Graal, merveilles et déconvenues

J’ai eu l’occasion de voir dernièrement le Perceval de Florence Delay et Jacques Roubaud, monté par Christian Schiaretti au TNP, que je n’ai pas du tout aimé. Aussi, plutôt que de me demander si cela tenait de la faiblesse de l'adaptation pour le moins immodeste ou des effets trop visiblement distanciés par rapport à la matière médiévale et chrétienne de la mise en scène, je suis revenu au texte et me suis replongé dans le premier tome de cet incroyable Livre du Graal, « dont le format n’excelle pas la paume » (1), et qui tisse avec subtilité le lien entre l’Histoire Sainte et la légende arthurienne, en se revendiquant à la fois de l' évangile apocryphe, de l’hagiographie et du roman de chevalerie.

Son premier volume, Le Joseph d’Arimathie, s’offre comme ordonné par la manifestation même de la Sainte Trinité (« d’une chose trois et de trois une »). Son auteur, qui demeure anonyme et se donne comme « le plus pécheur des pécheurs » (p 4), coud un lien inédit entre un objet trivial et prosaïque, « l’écuelle où le Fils de Dieu avait mangé » (p 23) et le Graal d’origine celtique, dont Chrétien de Troyes s’était inspiré avant lui. Ce lien, c’est la Passion qui l’opère puisque l’écuelle ordinaire - en recueillant le sang du Christ, un sang versé par amour pour la destruction de la mort- devient au fil des paragraphes une relique et un symbole eucharistique.
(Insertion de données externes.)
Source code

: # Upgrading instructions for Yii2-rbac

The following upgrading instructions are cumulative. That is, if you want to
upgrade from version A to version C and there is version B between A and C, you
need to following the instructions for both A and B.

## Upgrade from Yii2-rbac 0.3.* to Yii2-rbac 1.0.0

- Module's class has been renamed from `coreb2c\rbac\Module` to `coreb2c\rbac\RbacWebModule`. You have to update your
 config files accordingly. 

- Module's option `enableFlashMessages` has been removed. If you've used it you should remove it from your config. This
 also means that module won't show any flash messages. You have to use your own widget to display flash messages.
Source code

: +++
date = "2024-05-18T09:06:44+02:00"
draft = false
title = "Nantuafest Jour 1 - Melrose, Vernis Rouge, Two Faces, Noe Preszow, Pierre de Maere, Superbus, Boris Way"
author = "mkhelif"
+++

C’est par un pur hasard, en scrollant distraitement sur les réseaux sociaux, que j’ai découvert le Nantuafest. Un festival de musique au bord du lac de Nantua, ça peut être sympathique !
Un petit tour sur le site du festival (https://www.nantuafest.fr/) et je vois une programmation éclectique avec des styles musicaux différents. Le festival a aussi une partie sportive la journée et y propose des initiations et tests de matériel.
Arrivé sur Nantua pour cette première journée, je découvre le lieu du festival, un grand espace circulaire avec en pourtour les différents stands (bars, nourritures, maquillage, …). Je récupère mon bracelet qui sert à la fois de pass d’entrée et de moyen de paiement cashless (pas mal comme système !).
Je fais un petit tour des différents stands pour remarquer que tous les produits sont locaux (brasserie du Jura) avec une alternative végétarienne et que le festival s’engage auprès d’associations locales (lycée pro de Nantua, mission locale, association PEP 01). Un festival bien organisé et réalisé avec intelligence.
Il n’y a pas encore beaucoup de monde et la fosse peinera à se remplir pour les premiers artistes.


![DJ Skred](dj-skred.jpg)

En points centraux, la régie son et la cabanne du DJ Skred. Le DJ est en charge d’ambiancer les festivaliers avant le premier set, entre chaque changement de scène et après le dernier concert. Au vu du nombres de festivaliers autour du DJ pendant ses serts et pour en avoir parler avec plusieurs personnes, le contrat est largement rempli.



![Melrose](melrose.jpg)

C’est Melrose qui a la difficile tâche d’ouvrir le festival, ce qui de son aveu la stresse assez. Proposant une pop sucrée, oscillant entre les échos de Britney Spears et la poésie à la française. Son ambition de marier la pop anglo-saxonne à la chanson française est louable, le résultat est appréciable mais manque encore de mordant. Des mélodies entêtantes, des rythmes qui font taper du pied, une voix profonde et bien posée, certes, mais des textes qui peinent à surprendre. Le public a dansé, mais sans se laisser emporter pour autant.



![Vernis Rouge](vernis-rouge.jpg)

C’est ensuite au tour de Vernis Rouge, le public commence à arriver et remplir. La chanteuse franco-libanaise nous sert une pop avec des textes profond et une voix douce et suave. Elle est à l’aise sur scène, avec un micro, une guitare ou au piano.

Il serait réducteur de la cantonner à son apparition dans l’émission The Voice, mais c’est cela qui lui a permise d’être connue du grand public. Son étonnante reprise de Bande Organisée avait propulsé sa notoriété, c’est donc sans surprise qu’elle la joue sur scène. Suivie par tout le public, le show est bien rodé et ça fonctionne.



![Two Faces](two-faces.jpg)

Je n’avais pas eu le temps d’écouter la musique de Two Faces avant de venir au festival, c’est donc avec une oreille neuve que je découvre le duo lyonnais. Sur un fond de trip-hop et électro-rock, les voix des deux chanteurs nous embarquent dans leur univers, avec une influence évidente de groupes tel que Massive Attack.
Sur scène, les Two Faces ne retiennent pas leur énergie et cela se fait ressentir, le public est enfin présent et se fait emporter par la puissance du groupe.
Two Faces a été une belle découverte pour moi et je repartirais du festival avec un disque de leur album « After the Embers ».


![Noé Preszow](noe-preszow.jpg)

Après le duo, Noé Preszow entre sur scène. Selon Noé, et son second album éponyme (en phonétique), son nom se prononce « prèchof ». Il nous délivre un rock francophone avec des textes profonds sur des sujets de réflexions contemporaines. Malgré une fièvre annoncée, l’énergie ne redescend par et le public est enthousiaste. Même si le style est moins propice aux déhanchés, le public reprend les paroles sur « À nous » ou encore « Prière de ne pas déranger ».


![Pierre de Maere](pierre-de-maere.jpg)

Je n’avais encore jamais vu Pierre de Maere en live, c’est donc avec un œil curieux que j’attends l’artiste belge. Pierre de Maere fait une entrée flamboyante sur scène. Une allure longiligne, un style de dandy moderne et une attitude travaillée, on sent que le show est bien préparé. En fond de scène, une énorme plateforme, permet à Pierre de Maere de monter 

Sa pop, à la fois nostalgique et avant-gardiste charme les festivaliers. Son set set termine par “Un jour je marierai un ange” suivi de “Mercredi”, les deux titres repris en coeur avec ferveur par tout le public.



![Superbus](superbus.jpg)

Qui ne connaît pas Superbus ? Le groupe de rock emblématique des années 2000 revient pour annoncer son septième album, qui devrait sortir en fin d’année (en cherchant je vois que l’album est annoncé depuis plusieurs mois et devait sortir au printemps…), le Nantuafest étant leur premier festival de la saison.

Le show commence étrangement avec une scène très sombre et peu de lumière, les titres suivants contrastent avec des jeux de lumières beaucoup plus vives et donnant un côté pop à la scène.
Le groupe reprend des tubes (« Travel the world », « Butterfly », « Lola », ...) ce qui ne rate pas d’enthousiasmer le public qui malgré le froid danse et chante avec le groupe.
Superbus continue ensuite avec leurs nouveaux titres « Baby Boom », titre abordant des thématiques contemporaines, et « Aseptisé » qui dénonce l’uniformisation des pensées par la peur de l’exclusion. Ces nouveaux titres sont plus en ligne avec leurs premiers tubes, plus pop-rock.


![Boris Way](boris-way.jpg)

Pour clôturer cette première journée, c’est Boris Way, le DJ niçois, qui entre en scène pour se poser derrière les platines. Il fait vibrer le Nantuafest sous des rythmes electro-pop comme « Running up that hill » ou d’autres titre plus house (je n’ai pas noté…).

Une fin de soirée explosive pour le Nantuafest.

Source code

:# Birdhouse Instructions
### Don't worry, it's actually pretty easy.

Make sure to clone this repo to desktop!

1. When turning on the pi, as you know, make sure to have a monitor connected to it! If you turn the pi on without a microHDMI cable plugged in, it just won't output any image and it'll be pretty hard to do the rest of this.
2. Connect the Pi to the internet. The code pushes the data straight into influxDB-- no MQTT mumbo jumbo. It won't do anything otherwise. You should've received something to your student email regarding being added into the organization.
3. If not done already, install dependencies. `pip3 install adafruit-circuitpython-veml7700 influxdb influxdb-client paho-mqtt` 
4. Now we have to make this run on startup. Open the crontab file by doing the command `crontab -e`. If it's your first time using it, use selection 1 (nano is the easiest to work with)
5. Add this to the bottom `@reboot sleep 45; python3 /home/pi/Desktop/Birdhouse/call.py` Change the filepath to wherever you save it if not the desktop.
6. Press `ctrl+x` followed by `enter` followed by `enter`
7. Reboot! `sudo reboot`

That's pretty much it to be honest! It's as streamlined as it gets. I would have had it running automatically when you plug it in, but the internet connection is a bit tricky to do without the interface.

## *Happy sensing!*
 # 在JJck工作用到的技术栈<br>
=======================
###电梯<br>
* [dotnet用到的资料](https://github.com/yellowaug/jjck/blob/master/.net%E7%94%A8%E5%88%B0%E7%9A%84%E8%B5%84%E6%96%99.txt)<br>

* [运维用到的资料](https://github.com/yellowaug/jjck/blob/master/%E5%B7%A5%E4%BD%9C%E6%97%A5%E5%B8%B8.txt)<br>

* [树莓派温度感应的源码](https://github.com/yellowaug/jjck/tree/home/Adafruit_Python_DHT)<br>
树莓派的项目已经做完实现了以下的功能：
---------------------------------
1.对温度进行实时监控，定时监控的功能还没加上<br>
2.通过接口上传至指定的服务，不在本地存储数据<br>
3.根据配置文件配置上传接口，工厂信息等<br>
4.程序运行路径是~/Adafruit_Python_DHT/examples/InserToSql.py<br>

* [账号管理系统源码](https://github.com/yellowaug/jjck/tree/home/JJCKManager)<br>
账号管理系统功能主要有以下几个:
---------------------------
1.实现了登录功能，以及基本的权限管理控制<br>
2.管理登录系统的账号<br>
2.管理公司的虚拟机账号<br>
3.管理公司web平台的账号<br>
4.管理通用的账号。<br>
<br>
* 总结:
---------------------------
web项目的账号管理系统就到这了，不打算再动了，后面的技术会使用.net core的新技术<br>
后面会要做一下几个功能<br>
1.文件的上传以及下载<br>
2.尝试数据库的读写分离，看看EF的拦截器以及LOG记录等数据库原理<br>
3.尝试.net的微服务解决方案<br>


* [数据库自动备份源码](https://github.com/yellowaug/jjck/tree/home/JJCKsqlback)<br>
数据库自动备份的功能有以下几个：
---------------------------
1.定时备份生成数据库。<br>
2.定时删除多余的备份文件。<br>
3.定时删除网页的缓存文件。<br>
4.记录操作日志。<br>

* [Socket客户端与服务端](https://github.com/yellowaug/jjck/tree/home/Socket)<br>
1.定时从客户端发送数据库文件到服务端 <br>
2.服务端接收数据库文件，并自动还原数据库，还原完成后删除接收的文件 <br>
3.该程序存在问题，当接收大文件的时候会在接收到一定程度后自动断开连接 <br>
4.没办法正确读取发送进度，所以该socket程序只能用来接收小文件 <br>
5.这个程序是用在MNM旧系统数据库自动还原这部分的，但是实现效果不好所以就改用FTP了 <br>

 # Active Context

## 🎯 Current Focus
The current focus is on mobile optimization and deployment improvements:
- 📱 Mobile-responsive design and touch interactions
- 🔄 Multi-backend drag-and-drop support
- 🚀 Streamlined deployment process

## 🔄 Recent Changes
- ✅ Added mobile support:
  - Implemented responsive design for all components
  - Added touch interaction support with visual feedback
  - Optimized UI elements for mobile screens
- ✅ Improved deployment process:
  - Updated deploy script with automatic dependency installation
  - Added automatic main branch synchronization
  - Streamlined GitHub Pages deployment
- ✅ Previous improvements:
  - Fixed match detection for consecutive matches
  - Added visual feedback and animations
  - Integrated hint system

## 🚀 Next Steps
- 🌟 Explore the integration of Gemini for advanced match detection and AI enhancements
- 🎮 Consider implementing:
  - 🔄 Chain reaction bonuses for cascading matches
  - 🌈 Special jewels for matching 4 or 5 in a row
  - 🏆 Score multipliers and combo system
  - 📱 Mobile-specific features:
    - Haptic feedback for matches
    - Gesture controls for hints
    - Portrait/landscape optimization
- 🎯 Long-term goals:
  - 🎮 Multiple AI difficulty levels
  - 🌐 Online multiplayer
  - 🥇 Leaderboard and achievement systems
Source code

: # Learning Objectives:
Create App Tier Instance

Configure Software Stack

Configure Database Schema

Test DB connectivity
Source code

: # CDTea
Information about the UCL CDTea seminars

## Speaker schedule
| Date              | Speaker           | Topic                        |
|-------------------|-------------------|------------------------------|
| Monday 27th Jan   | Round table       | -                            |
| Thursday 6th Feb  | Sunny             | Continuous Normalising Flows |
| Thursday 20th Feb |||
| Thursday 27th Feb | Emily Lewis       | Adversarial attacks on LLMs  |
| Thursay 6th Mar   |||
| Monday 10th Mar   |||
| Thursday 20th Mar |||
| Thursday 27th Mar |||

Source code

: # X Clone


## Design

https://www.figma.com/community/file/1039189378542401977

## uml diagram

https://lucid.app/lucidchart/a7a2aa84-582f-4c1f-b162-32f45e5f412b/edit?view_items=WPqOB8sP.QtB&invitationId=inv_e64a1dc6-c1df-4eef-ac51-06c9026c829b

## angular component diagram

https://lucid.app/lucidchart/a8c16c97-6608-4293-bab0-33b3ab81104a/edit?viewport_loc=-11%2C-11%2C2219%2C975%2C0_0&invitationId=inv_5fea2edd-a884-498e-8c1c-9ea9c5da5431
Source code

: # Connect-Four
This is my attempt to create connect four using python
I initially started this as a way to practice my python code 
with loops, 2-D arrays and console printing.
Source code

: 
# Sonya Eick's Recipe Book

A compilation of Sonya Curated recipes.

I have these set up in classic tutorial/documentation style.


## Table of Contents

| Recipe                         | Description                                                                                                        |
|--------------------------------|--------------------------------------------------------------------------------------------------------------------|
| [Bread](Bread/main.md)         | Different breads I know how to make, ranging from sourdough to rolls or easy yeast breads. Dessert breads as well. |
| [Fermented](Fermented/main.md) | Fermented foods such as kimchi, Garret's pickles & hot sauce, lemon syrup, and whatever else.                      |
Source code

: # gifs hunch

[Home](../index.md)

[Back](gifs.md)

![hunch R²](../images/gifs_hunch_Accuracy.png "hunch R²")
Le transfert de l’une (l'écuelle) à l’autre (le symbole) trouve sa matérialité dramatique dans l’odyssée merveilleuse que Joseph  accomplit avec son fils Joséphé, de Béthanie et Sarras en Terre Sainte vers l’Angleterre. Voyage qui n’est pas sans rappeler d’autres voyages mythiques : - celui qui mena Enée de Troie à Lavinium, en ce sens que comme l’un fondait Rome, l’autre fonda la Chrétienté – mais aussi celui de Moïse et de son peuple élu à travers la mer Rouge, par son aspect miraculeux, la traversée des « chevaliers » se faisant sur le pan de la chemise de Joséphé, qui ne cesse de s’élargir au fur et à mesure que les compagnons de voyage s’y pressent.  «Si lor avint si bien que ançois que li jours apparut, furent il tout arrivé en la Grant Bretaigne, et virent la terre et le païs qui tous estoit puéplés de sarrazins et de mescreans » (ce que Gérard Gros, le traducteur traduit par : « leur grande chance voulut qu’avant le point du jour ils avaient tous accosté en Grande Bretagne, et découvrirent le territoire, le pays entièrement peuplé de Sarrasins et de mécréants » - p 419). Une voix aussitôt assure à Joséphé que la Grande Bretagne est promise à son lignage « pour l’accroître et la faire prospérer par un peuple qui tiendra mieux parole que le peuple actuel. », à condition qu’il y propage « le nom de Jésus-Christ et la vérité de l’Evangile » partout où il ira. Aventure qu’il est impossible de mener à bien sans la force du Graal lui-même, qui multiplie les pains et œuvre comme un cœur commun : « Cele nuit jut li pueples en un bois, es fuelles et es ramees qui furent el bois meïsmes. Au matin, quant li jours aparut, et ils furent venu devant le saint Graal, la oùil orent faites lor proiieres et lor orisons, si se misent en lor chemin, et errerent tant qu’il vinrent a ore de prime au chastel de Galafort » (Le peuple, cette nuit-là, coucha dans un bois, à même les feuilles et les ramées. Au matin, quand le jour fut levé, ils vinrent devant le saint Graal faire leurs prières et leurs oraisons, puis ils se mirent en route et cheminèrent pour atteindre à l’heure de prime le château de Galafort ». (p 428)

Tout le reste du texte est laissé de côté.